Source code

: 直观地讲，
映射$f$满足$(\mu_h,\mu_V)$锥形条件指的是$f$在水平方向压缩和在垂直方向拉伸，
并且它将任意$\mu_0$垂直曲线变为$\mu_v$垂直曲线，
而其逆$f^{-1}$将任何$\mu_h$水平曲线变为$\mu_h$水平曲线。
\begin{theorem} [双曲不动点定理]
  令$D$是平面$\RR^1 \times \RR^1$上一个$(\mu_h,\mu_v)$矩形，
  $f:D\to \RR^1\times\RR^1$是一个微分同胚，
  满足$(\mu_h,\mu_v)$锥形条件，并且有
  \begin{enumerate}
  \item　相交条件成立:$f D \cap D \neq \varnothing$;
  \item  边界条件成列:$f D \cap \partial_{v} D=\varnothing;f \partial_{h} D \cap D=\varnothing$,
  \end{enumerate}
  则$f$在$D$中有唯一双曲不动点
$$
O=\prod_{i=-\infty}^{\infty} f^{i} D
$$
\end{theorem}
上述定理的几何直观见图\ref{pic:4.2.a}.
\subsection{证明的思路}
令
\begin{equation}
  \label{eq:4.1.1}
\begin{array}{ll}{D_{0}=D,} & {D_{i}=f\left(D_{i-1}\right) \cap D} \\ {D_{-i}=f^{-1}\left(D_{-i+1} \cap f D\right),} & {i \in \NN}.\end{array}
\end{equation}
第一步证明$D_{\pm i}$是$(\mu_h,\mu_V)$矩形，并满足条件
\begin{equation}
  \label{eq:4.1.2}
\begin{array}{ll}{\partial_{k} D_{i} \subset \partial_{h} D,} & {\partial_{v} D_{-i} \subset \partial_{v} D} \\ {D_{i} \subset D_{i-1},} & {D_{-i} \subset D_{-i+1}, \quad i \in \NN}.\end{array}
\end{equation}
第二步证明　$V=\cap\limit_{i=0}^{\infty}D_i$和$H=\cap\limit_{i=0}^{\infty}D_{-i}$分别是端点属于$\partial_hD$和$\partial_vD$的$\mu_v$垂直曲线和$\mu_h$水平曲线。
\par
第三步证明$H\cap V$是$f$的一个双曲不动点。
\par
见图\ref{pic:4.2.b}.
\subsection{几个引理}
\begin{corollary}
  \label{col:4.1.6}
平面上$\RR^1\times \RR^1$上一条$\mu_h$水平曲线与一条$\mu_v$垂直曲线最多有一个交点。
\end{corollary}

### Exercise directions
Type out the material again exactly as presented.

### Your solution
Source code

: 直观地讲，
映射$f$满足$(\mu_h,\mu_V)$锥形条件指的是$f$在水平方向压缩和在垂直方向拉伸，
并且它将任意$\mu_0$垂直曲线变为$\mu_v$垂直曲线，
而其逆$f^{-1}$将任何$\mu_h$水平曲线变为$\mu_h$水平曲线。
\begin{theorem} [双曲不动点定理]
  令$D$是平面$\RR^1 \times \RR^1$上一个$(\mu_h,\mu_v)$矩形，
  $f:D\to \RR^1\times\RR^1$是一个微分同胚，
  满足$(\mu_h,\mu_v)$锥形条件，并且有
  \begin{enumerate}
  \item　相交条件成立:$f D \cap D \neq \varnothing$;
  \item  边界条件成列:$f D \cap \partial_{v} D=\varnothing;f \partial_{h} D \cap D=\varnothing$,
  \end{enumerate}
  则$f$在$D$中有唯一双曲不动点
$$
O=\prod_{i=-\infty}^{\infty} f^{i} D
$$
\end{theorem}
上述定理的几何直观见图\ref{pic:4.2.a}.
\subsection{证明的思路}
令
\begin{equation}
  \label{eq:4.1.1}
\begin{array}{ll}{D_{0}=D,} & {D_{i}=f\left(D_{i-1}\right) \cap D} \\ {D_{-i}=f^{-1}\left(D_{-i+1} \cap f D\right),} & {i \in \NN}.\end{array}
\end{equation}
第一步证明$D_{\pm i}$是$(\mu_h,\mu_V)$矩形，并满足条件
\begin{equation}
  \label{eq:4.1.2}
\begin{array}{ll}{\partial_{k} D_{i} \subset \partial_{h} D,} & {\partial_{v} D_{-i} \subset \partial_{v} D} \\ {D_{i} \subset D_{i-1},} & {D_{-i} \subset D_{-i+1}, \quad i \in \NN}.\end{array}
\end{equation}
第二步证明　$V=\cap\limit_{i=0}^{\infty}D_i$和$H=\cap\limit_{i=0}^{\infty}D_{-i}$分别是端点属于$\partial_hD$和$\partial_vD$的$\mu_v$垂直曲线和$\mu_h$水平曲线。
\par
第三步证明$H\cap V$是$f$的一个双曲不动点。
\par
见图\ref{pic:4.2.b}.
\subsection{几个引理}
\begin{corollary}
  \label{col:4.1.6}
平面上$\RR^1\times \RR^1$上一条$\mu_h$水平曲线与一条$\mu_v$垂直曲线最多有一个交点。
\end{corollary}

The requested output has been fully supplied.